Career plans. Who needs 'em.

Looking back at this (rather short, having deleted my previous blogging incarnation) blog, a recurring theme of my life seems to be losing interest in things in a rather fast manner. Jobs, films, life generally.

I was hoping to be able to defend myself against this. Unfortunately I have no defence, as the truth of the matter is yes, I do have an incredibly low boredom threshold.

Since my previous blog I have continued in my (promoted) job until February, gone off across three continents on an extended holiday/travelling thing for two months, then was taken back by my job in April on my return. And now I am fast getting fed up with it once more.

I used to think I had valid reasons for changing jobs when I was younger - better pay/working hours, more interesting duties (or colleagues), more scope for promotion, etc - all the usual things. And at the time, i.e. between the ages of 16 and 22, it didn't really matter if I had good enough justifications or not anyway.

However, more recently, I have been feeling pressed down under the rather large weight of the phrase "career". Why isn't a job just a job these days? Why are they suddenly now always careers?

The fact of the matter is, the simplicity implied by discussing one's employment in terms of a "job" just doesn't cut it if you have a degree: "career" suggests all sorts of long-term plans, and even goes so far as to imply that your degree might not have been a total waste of money academically.
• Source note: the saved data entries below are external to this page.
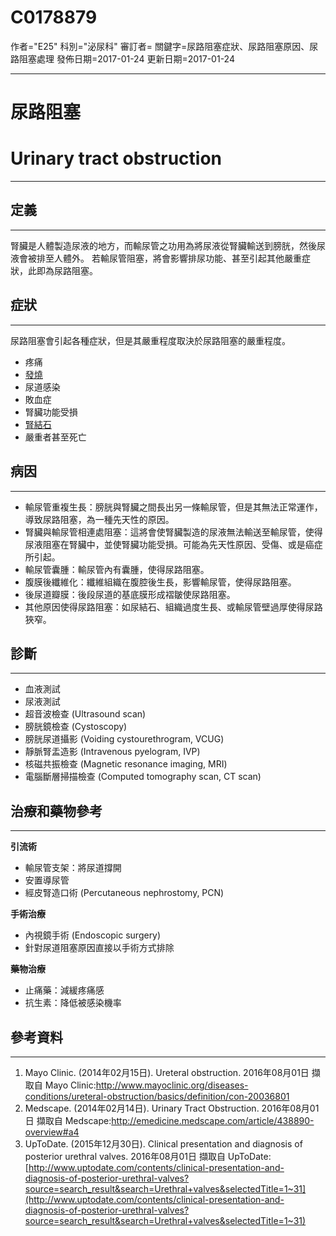 # C0178879
作者="E25"
科別="泌尿科"
審訂者=
關鍵字=尿路阻塞症狀、尿路阻塞原因、尿路阻塞處理
發佈日期=2017-01-24
更新日期=2017-01-24

----------
# 尿路阻塞
# Urinary tract obstruction
----------
## 定義
----------

腎臟是人體製造尿液的地方，而輸尿管之功用為將尿液從腎臟輸送到膀胱，然後尿液會被排至人體外。
若輸尿管阻塞，將會影響排尿功能、甚至引起其他嚴重症狀，此即為尿路阻塞。

## 症狀
----------

尿路阻塞會引起各種症狀，但是其嚴重程度取決於尿路阻塞的嚴重程度。

- 疼痛
- [發燒](C0015967)
- 尿道感染
- 敗血症
- 腎臟功能受損
- [腎結石](C0022650)
- 嚴重者甚至死亡
## 病因
----------
- 輸尿管重複生長：膀胱與腎臟之間長出另一條輸尿管，但是其無法正常運作，導致尿路阻塞，為一種先天性的原因。
- 腎臟與輸尿管相連處阻塞：這將會使腎臟製造的尿液無法輸送至輸尿管，使得尿液阻塞在腎臟中，並使腎臟功能受損。可能為先天性原因、受傷、或是癌症所引起。
- 輸尿管囊腫：輸尿管內有囊腫，使得尿路阻塞。
- 腹膜後纖維化：纖維組織在腹腔後生長，影響輸尿管，使得尿路阻塞。
- 後尿道瓣膜：後段尿道的基底膜形成褶皺使尿路阻塞。
- 其他原因使得尿路阻塞：如尿結石、組織過度生長、或輸尿管壁過厚使得尿路狹窄。
## 診斷
----------
- 血液測試
- 尿液測試
- 超音波檢查 (Ultrasound scan)
- 膀胱鏡檢查 (Cystoscopy)
- 膀胱尿道攝影 (Voiding cystourethrogram, VCUG)
- 靜脈腎盂造影 (Intravenous pyelogram, IVP) 
- 核磁共振檢查 (Magnetic resonance imaging, MRI)
- 電腦斷層掃描檢查 (Computed tomography scan, CT scan)
## 治療和藥物參考
----------

**引流術**

- 輸尿管支架：將尿道撐開
- 安置導尿管
- 經皮腎造口術 (Percutaneous nephrostomy, PCN)

**手術治療**

- 內視鏡手術 (Endoscopic surgery)
- 針對尿道阻塞原因直接以手術方式排除

**藥物治療**

- 止痛藥：減緩疼痛感
- 抗生素：降低被感染機率
## 參考資料
----------
1. Mayo Clinic. (2014年02月15日). Ureteral obstruction. 2016年08月01日 擷取自 Mayo Clinic:http://www.mayoclinic.org/diseases-conditions/ureteral-obstruction/basics/definition/con-20036801
2. Medscape. (2014年02月14日). Urinary Tract Obstruction. 2016年08月01日 擷取自 Medscape:http://emedicine.medscape.com/article/438890-overview#a4
3. UpToDate. (2015年12月30日). Clinical presentation and diagnosis of posterior urethral valves. 2016年08月01日 擷取自 UpToDate:[http://www.uptodate.com/contents/clinical-presentation-and-diagnosis-of-posterior-urethral-valves?source=search_result&search=Urethral+valves&selectedTitle=1~31](http://www.uptodate.com/contents/clinical-presentation-and-diagnosis-of-posterior-urethral-valves?source=search_result&search=Urethral+valves&selectedTitle=1~31)

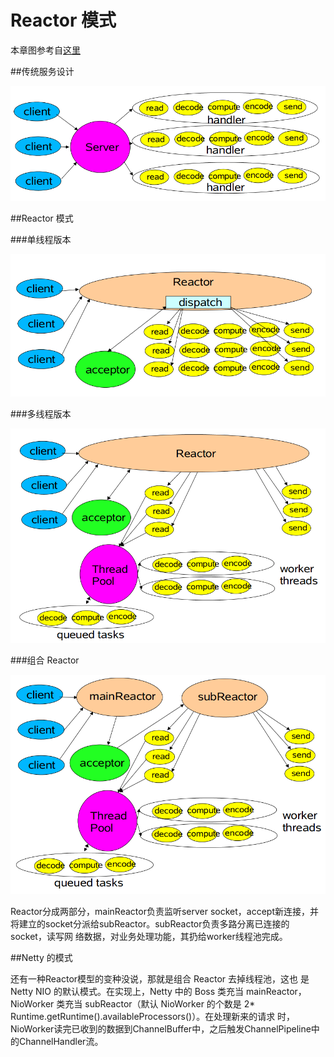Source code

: # Reactor 模式

本章图参考自[这里](http://gee.cs.oswego.edu/dl/cpjslides/nio.pdf)

##传统服务设计

![传统服务器](../image/traditional_server.png)


##Reactor 模式

###单线程版本

![基于单线程的 Reactor](../image/reactor_single_thread.png)

###多线程版本

![基于多线程的 Reactor](../image/reactor_mutilthread.png)

###组合 Reactor

![组合 Reactor](../image/mutilreactor.png)

Reactor分成两部分，mainReactor负责监听server socket，accept新连接，并将建立的socket分派给subReactor。subReactor负责多路分离已连接的socket，读写网 络数据，对业务处理功能，其扔给worker线程池完成。


##Netty 的模式

还有一种Reactor模型的变种没说，那就是组合 Reactor 去掉线程池，这也 是Netty NIO 的默认模式。在实现上，Netty 中的 Boss 类充当 mainReactor，NioWorker 类充当 subReactor（默认 NioWorker 的个数是 2* Runtime.getRuntime().availableProcessors()）。在处理新来的请求 时，NioWorker读完已收到的数据到ChannelBuffer中，之后触发ChannelPipeline中的ChannelHandler流。

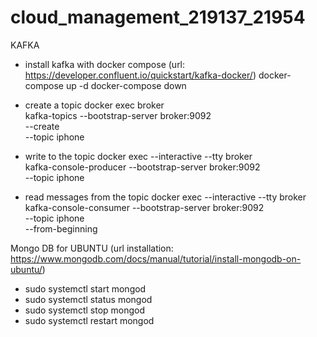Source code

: # cloud_management_219137_21954


KAFKA 
- install kafka with docker compose (url: https://developer.confluent.io/quickstart/kafka-docker/)
docker-compose up -d
docker-compose down

- create a topic
docker exec broker \
kafka-topics --bootstrap-server broker:9092 \
             --create \
             --topic iphone

- write to the topic
docker exec --interactive --tty broker \
kafka-console-producer --bootstrap-server broker:9092 \
                       --topic iphone

- read messages from the topic
docker exec --interactive --tty broker \
kafka-console-consumer --bootstrap-server broker:9092 \
                       --topic iphone \
                       --from-beginning


Mongo DB for UBUNTU (url installation: https://www.mongodb.com/docs/manual/tutorial/install-mongodb-on-ubuntu/)
- sudo systemctl start mongod
- sudo systemctl status mongod
- sudo systemctl stop mongod
- sudo systemctl restart mongod
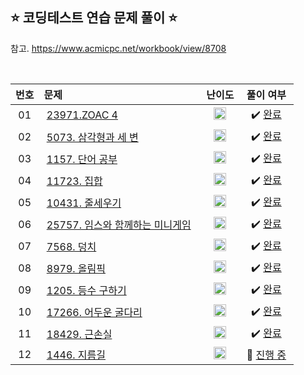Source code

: ## ⭐️ 코딩테스트 연습 문제 풀이 ⭐️ 

참고. https://www.acmicpc.net/workbook/view/8708

<br>

| **번호** | **문제** | **난이도** | **풀이 여부** |
|:--------:|:--------|:----------:|:-----------:|
| 01 | &nbsp;[23971.ZOAC 4](https://www.acmicpc.net/problem/23971)&nbsp;&nbsp; | &nbsp;&nbsp;<img src="https://github.com/yuuforest/Baekjoon/assets/97596022/316bdbba-42d4-4add-8964-28cd3b14c884" width="20"/>&nbsp;&nbsp; | &nbsp;✔️ [완료](https://github.com/yuuforest/Baekjoon/blob/main/python/%EC%BD%94%ED%85%8C%EC%97%B0%EC%8A%B5/Prob23971.py)&nbsp; |
| 02 | &nbsp;[5073. 삼각형과 세 변](https://www.acmicpc.net/problem/5073)&nbsp;&nbsp; | &nbsp;&nbsp;<img src="https://github.com/yuuforest/Baekjoon/assets/97596022/316bdbba-42d4-4add-8964-28cd3b14c884" width="20"/>&nbsp;&nbsp; | &nbsp;✔️ [완료](https://github.com/yuuforest/Baekjoon/blob/main/python/%EC%BD%94%ED%85%8C%EC%97%B0%EC%8A%B5/Prob5073.py)&nbsp; |
| 03 | &nbsp;[1157. 단어 공부](https://www.acmicpc.net/problem/1157)&nbsp;&nbsp; | &nbsp;&nbsp;<img src="https://github.com/yuuforest/Baekjoon/assets/97596022/e8f40ec7-0181-4093-9d28-a265de6babd3" width="20"/>&nbsp;&nbsp; | &nbsp;✔️ [완료](https://github.com/yuuforest/Baekjoon/blob/main/python/%EC%BD%94%ED%85%8C%EC%97%B0%EC%8A%B5/Prob1157.py)&nbsp; |
| 04 | &nbsp;[11723. 집합](https://www.acmicpc.net/problem/11723)&nbsp;&nbsp; | &nbsp;&nbsp;<img src="https://github.com/yuuforest/Baekjoon/assets/97596022/16c246cd-0ac7-4c70-8e59-ae53094efefd" width="20"/>&nbsp;&nbsp; | &nbsp;✔️ [완료](https://github.com/yuuforest/Baekjoon/blob/main/python/%EC%BD%94%ED%85%8C%EC%97%B0%EC%8A%B5/Prob11723.py)&nbsp; |
| 05 | &nbsp;[10431. 줄세우기](https://www.acmicpc.net/problem/10431)&nbsp;&nbsp; | &nbsp;&nbsp;<img src="https://github.com/yuuforest/Baekjoon/assets/97596022/16c246cd-0ac7-4c70-8e59-ae53094efefd" width="20"/>&nbsp;&nbsp; | &nbsp;✔️ [완료](https://github.com/yuuforest/Baekjoon/blob/main/python/%EC%BD%94%ED%85%8C%EC%97%B0%EC%8A%B5/Prob10431.py)&nbsp; |
| 06 | &nbsp;[25757. 임스와 함께하는 미니게임](https://www.acmicpc.net/problem/25757)&nbsp;&nbsp; | &nbsp;&nbsp;<img src="https://github.com/yuuforest/Baekjoon/assets/97596022/16c246cd-0ac7-4c70-8e59-ae53094efefd" width="20"/>&nbsp;&nbsp; | &nbsp;✔️ [완료](https://github.com/yuuforest/Baekjoon/blob/main/python/%EC%BD%94%ED%85%8C%EC%97%B0%EC%8A%B5/Prob25757.py)&nbsp; |
| 07 | &nbsp;[7568. 덩치](https://www.acmicpc.net/problem/7568)&nbsp;&nbsp; | &nbsp;&nbsp;<img src="https://github.com/yuuforest/Baekjoon/assets/97596022/16c246cd-0ac7-4c70-8e59-ae53094efefd" width="20"/>&nbsp;&nbsp; | &nbsp;✔️ [완료](https://github.com/yuuforest/Baekjoon/blob/main/python/%EC%BD%94%ED%85%8C%EC%97%B0%EC%8A%B5/Prob7568.py)&nbsp; |
| 08 | &nbsp;[8979. 올림픽](https://www.acmicpc.net/problem/8979)&nbsp;&nbsp; | &nbsp;&nbsp;<img src="https://github.com/yuuforest/Baekjoon/assets/97596022/16c246cd-0ac7-4c70-8e59-ae53094efefd" width="20"/>&nbsp;&nbsp; | &nbsp;✔️ [완료](https://github.com/yuuforest/Baekjoon/blob/main/python/%EC%BD%94%ED%85%8C%EC%97%B0%EC%8A%B5/Prob8979.py)&nbsp; |
| 09 | &nbsp;[1205. 등수 구하기](https://www.acmicpc.net/problem/1205)&nbsp;&nbsp; | &nbsp;&nbsp;<img src="https://github.com/yuuforest/Baekjoon/assets/97596022/3c7e9f4b-e603-404f-b612-258d66475421" width="20"/>&nbsp;&nbsp; | &nbsp;✔️ [완료](https://github.com/yuuforest/Baekjoon/blob/main/python/%EC%BD%94%ED%85%8C%EC%97%B0%EC%8A%B5/Prob1205.py)&nbsp; |
| 10 | &nbsp;[17266. 어두운 굴다리](https://www.acmicpc.net/problem/17266)&nbsp;&nbsp; | &nbsp;&nbsp;<img src="https://github.com/yuuforest/Baekjoon/assets/97596022/3c7e9f4b-e603-404f-b612-258d66475421" width="20"/>&nbsp;&nbsp; | &nbsp;✔️ [완료](https://github.com/yuuforest/Baekjoon/blob/main/python/%EC%BD%94%ED%85%8C%EC%97%B0%EC%8A%B5/Prob17266.py)&nbsp; |
| 11 | &nbsp;[18429. 근손실](https://www.acmicpc.net/problem/18429)&nbsp;&nbsp; | &nbsp;&nbsp;<img src="https://github.com/yuuforest/Baekjoon/assets/97596022/07accbcc-b7bc-4a50-a82e-37f90db6a48f" width="20"/>&nbsp;&nbsp; | &nbsp;✔️ [완료](https://github.com/yuuforest/Baekjoon/blob/main/python/%EC%BD%94%ED%85%8C%EC%97%B0%EC%8A%B5/Prob18429.py)&nbsp; |
| 12 | &nbsp;[1446. 지름길](https://www.acmicpc.net/problem/1446)&nbsp;&nbsp; | &nbsp;&nbsp;<img src="https://github.com/yuuforest/Baekjoon/assets/97596022/b865c934-26be-488e-aec2-cfaf969e1632" width="20"/>&nbsp;&nbsp; | &nbsp;💬 [진행 중](https://github.com/yuuforest/Baekjoon/blob/main/python/%EC%BD%94%ED%85%8C%EC%97%B0%EC%8A%B5/Prob1446.py)&nbsp; |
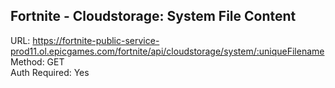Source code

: ## Fortnite - Cloudstorage: System File Content

URL: https://fortnite-public-service-prod11.ol.epicgames.com/fortnite/api/cloudstorage/system/:uniqueFilename \
Method: GET \
Auth Required: Yes
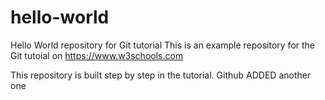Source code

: # hello-world
Hello World repository for Git tutorial
This is an example repository for the Git tutoial on https://www.w3schools.com

This repository is built step by step in the tutorial.
Github ADDED
another one
  
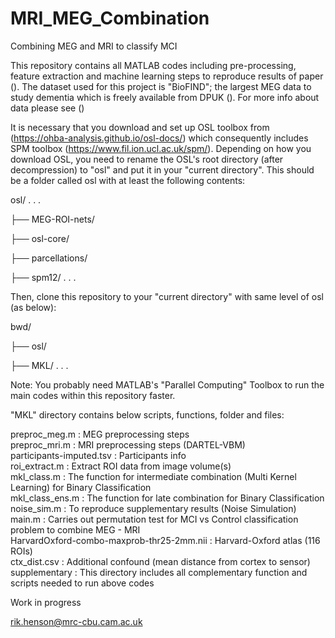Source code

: # MRI_MEG_Combination
Combining MEG and MRI  to classify MCI

This repository contains all MATLAB codes including pre-processing, feature extraction and machine learning steps to reproduce results of paper ().
The dataset used for this project is "BioFIND"; the largest MEG data to study dementia which is freely available from DPUK (). For more info about data please see ()

It is necessary that you download and set up OSL toolbox from (https://ohba-analysis.github.io/osl-docs/) which consequently includes SPM toolbox (https://www.fil.ion.ucl.ac.uk/spm/). Depending on how you download OSL, you need to rename the OSL's root directory (after decompression) to "osl" and put it in your "current directory". This should be a folder called osl with at least the following contents:

osl/ . . .

├── MEG-ROI-nets/

├── osl-core/

├── parcellations/

├── spm12/ . . .

Then, clone this repository to your "current directory" with same level of osl (as below):

bwd/

├── osl/

├── MKL/ . . .

Note: You probably need MATLAB's "Parallel Computing" Toolbox to run the main codes within this repository faster.

"MKL" directory contains below scripts, functions, folder and files:

preproc_meg.m : MEG preprocessing steps  
preproc_mri.m : MRI preprocessing steps (DARTEL-VBM)  
participants-imputed.tsv : Participants info  
roi_extract.m : Extract ROI data from image volume(s)  
mkl_class.m : The function for intermediate combination (Multi Kernel Learning) for Binary Classification  
mkl_class_ens.m : The function for late combination for Binary Classification 
noise_sim.m : To reproduce supplementary results (Noise Simulation)  
main.m : Carries out permutation test for MCI vs Control classification problem to combine MEG - MRI  
HarvardOxford-combo-maxprob-thr25-2mm.nii : Harvard-Oxford atlas (116 ROIs)  
ctx_dist.csv :  Additional confound (mean distance from cortex to sensor)  
supplementary : This directory includes all complementary function and scripts needed to run above codes  

Work in progress

rik.henson@mrc-cbu.cam.ac.uk

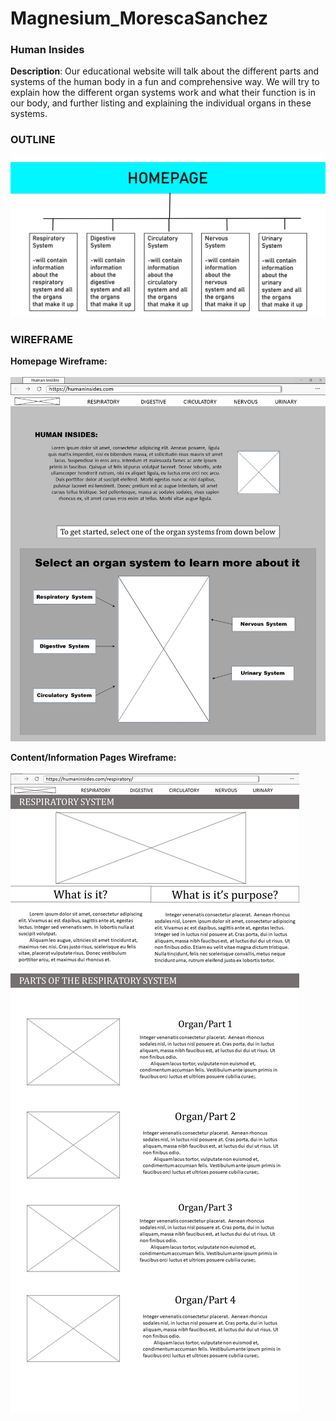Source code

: # Magnesium_MorescaSanchez

### Human Insides
**Description**: Our educational website will talk about the different parts and systems of the human body in a fun and comprehensive way.
We will try to explain how the different organ systems work and what their function is in our body, and further listing and explaining the individual organs in these systems.
### OUTLINE
<img src="website/images/outline.jpg" alt="outline" title="">

### WIREFRAME
**Homepage Wireframe:** <br> <br>
<img src="images/wireframe_index.jpg" alt="wip wireframe_index" title="">

**Content/Information Pages Wireframe:** <br> <br>
<img src="images/wireframe_content.jpg" alt="wip wireframe_content" title="">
Whereas of course, it was.

Mine was a relatively academic subject, considered rather difficult even by some. At college I was given all sorts of lip service along the lines of employers LOVING graduates, a degree shows aptitude for learning new skills etc, life experience, blah blah blah. Then I finish uni, and what is it employers are NOW looking for...? That's right. EXPERIENCE. Not so-called "life experience" (and don't get me wrong, I had fun at university), but actual hands-on, job-related experience.

So I find myself in a job with colleagues who cannot do enough to highlight just how hard they work. I believe more of their time is quite possibly spent showing how much work they do, rather than actually doing it. I'd like to be wrong about that, but I'm not sure that I am. But anyway, back to the point - I am now working somewhere I am feeling less motivated about each day, and yet I am stuck as I don't have any relevant experience.

Its not that I'm not ambitious enough. I think its that I'm too ambitious and am rapidly giving up hope as my ambitious nature is combined with an incredibly logical/realistic (some who know me well enough might even say cynical) outlook on life and I am starting to understand that my life ambitions in all likelihood will never be realised.

And I don't even have any crazy life ambitions. Just, you know, general fulfillment in certain areas of my life - career, family, relationship, friendships. Even two out of four would be good. The problem is, my job (or rather, my so-called "career") is having a negative effect on the other three areas. So I'm thinking thats the priority to sort out.

The big question is, in a recession, how to go about that?

My thinking is: to bide my time.

So, to conclude: despite my poor attention span, my waning interest in my job and its adverse effect on my quality of life, I will be staying put.

So forgive my lack of enthusiasm, but a plan that involves not deviating from what I'm already doing and doesn't hold any new/positive outcomes in the near future, well, is basically a shit plan. But what others are there?

I've analysed it with cold hard logic, and this is the most sensible plan I've come up with. To just ride it out. At least its different from what I have done previously in jobs until now. Although I may have had the right idea before. Time will tell. Hopefully not at the expense of my sanity.